1 May 2011


Many of us have already had their first BBQ of the year and are well into the swing of things when it comes to getting ready for the warmer weather. We have had a fantastic April with plenty of sun which always helps to get the feeling of the spring season on its way. I am getting ready to host a lot of BBQ functions for Birthdays, Weddings and other celebration get togethers, so when we were round friends this bank holiday weekend and we decided to have our first BBQ of the year, I thought it would be a great opportunity to get into the BBQ frame of mind . I love cooking outdoors and like to provide something different from the norm when it comes to delivering a BBQ.

For our BBQ menu we went to the local butchers where we were staying near Manchester and picked up a leg of lamb, some chicken legs, pork sausages and some lean minced beef. I went to work in the kitchen to get everything marinating to help tenderise the meat and add extra flavour. I boned the leg of lamb before butterflying and marinating in a BBQ rub from smoked paprika, ground cumin, coriander and dark brown sugar. I separated the chicken legs into drumsticks and thighs and made two different marinades. I also made fresh burgers from the mince, various salsas and salads.

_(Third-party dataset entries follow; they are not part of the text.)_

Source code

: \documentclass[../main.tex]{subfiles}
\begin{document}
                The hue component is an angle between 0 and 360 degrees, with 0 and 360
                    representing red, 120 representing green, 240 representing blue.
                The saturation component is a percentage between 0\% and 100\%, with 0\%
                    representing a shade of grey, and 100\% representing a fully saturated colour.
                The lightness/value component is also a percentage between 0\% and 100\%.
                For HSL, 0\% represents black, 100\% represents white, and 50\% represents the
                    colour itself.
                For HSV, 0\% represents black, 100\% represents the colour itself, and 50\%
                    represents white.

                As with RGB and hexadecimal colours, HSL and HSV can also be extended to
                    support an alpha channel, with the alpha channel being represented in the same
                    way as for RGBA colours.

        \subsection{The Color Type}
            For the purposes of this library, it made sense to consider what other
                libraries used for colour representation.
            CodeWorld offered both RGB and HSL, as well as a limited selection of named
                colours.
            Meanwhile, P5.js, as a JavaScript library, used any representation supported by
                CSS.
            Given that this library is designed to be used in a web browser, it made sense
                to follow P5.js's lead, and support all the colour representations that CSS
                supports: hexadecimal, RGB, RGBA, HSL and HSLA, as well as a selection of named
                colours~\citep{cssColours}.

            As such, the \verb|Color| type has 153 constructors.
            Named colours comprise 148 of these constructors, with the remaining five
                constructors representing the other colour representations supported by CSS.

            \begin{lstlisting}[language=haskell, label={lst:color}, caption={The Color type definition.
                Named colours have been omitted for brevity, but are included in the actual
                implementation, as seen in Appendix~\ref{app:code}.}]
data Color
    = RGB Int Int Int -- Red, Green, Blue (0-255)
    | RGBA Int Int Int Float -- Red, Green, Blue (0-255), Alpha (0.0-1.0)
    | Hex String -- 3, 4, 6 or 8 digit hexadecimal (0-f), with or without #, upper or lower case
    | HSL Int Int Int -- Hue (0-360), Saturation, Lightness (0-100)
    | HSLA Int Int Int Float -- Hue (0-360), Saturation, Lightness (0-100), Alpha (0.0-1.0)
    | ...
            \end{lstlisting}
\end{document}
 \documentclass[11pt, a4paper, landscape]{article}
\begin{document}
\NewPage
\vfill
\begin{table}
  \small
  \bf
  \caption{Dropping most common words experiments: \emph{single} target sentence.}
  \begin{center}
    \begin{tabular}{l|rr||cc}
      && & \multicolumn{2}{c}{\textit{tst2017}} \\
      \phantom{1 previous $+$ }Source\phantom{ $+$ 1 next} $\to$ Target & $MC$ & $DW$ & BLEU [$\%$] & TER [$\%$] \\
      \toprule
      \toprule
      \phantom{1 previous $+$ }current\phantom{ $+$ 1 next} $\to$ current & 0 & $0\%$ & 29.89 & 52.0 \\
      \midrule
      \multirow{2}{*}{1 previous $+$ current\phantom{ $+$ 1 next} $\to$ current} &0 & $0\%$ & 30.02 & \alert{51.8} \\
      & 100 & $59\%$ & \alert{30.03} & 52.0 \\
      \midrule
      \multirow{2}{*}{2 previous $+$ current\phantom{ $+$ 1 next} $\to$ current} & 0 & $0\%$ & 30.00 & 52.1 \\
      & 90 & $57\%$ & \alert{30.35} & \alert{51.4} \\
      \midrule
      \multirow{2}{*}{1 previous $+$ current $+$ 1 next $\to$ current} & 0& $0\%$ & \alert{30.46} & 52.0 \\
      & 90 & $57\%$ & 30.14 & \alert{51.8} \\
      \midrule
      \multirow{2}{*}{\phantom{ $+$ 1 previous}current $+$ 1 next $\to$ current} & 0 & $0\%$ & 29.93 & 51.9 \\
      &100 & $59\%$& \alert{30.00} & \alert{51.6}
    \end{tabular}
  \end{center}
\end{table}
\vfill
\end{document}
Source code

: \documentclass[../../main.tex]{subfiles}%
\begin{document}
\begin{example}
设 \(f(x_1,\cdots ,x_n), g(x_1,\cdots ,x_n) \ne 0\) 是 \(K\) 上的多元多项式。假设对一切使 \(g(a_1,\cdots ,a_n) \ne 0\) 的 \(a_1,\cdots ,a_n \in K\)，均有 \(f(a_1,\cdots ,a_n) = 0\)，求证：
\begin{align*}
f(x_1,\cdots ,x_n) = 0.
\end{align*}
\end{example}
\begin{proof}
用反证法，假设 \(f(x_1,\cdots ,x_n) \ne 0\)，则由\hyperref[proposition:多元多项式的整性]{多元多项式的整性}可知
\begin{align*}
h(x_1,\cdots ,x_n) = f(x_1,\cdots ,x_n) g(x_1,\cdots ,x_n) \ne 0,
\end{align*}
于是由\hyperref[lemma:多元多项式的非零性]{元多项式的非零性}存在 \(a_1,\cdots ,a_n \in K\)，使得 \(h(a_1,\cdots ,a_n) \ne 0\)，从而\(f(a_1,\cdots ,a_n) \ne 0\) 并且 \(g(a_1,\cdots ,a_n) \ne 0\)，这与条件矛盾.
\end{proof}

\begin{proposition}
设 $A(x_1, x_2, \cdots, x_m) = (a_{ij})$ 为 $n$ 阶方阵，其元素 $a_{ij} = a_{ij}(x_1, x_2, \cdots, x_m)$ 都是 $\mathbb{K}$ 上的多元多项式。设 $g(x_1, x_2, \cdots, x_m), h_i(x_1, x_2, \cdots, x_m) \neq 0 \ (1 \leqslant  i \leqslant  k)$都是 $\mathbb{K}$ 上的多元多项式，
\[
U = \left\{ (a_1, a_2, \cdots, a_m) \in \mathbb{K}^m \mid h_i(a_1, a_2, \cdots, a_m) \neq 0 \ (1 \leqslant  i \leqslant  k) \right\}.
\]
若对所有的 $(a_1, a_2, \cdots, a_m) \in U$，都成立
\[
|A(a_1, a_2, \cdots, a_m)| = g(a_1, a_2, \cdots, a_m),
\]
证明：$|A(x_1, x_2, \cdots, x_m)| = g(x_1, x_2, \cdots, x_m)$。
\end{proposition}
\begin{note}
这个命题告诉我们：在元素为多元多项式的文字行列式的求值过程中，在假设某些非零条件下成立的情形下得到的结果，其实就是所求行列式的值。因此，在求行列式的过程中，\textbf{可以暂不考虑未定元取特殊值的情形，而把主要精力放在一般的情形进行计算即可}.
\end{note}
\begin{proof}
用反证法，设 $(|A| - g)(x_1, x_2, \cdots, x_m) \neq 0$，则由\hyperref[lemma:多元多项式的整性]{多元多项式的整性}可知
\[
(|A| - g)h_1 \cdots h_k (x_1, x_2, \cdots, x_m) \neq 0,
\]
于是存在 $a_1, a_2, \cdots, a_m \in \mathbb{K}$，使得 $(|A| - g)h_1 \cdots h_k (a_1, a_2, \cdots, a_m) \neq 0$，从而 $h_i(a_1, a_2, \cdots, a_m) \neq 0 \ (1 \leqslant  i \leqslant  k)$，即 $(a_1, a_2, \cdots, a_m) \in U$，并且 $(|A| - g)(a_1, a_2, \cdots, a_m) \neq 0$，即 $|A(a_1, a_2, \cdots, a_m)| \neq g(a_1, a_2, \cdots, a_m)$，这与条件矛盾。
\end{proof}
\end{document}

Leg of lamb, Smoked paprika and BBQ marinade,
x x x 
Chicken thighs, Chilli, garlic, ginger, lime and mango,
x x x
Chicken drumsticks, Honey mustard and soy,
x x x
Ground beef burgers, Garlic, chilli, onion and basil,
x x x
British pork sausages, Cracked black pepper,
x x x 
Warmed pitta bread, Moroccan hummus,
x x x 
Chilli and lime salsa, Fresh basil and coriander,
x x x 
Jersey royal potato salad, Lemon and black pepper mayonnaise, spring onions,
x x x 
Tossed salad, Cucumber ribbons, red peppers, celery, stuffed olives, spring onion.

Tomato, pepper, chilli and lime salsa.

Mixed salad.

All the meat on.

Marinated thighs and drumsticks.
BBQ leg of lamb.

BBQ leg of lamb.

We enjoyed the BBQ at the beginning of the evening and had plenty of drinks to wash all the food down. It was great to catch up with friends and a relaxed atmosphere of a BBQ is a fantastic way to do that.

Recipe for my chilli and lime salsa.

200 grams mixed tomatoes, (red cherry, golden baby plum, yellow cherry) diced.
2 spring onions, finely diced.
1/2 red pepper, finely diced.
1/2 green pepper, finely diced.
2 to 4 red chillies, finely diced, seeds removed.
Small bunch of fresh basil and coriander, finely shredded.
2 to 4 tablespoons olive oil.
Juice of 1 to 2 limes.
1 tablespoon white wine vinegar.

1) Simply mix all ingredients together and set aside until ready to use.

ChefGary's Tips:
This salsa works great to add spice to any BBQ meat or fish. Also works great with toasted bruschetta as a great pre-starter or side dish. Add a finely diced whole mango to add a beautiful sweetness and exotic taste to your salsa.

The most common mistake of BBQ cooking is attempting to cook at too high a temperature. 
If using gas, have on the lowest setting and be patient. Don't turn your food over too soon. 
If using charcoal, you should wait at least one hour before you begin cooking.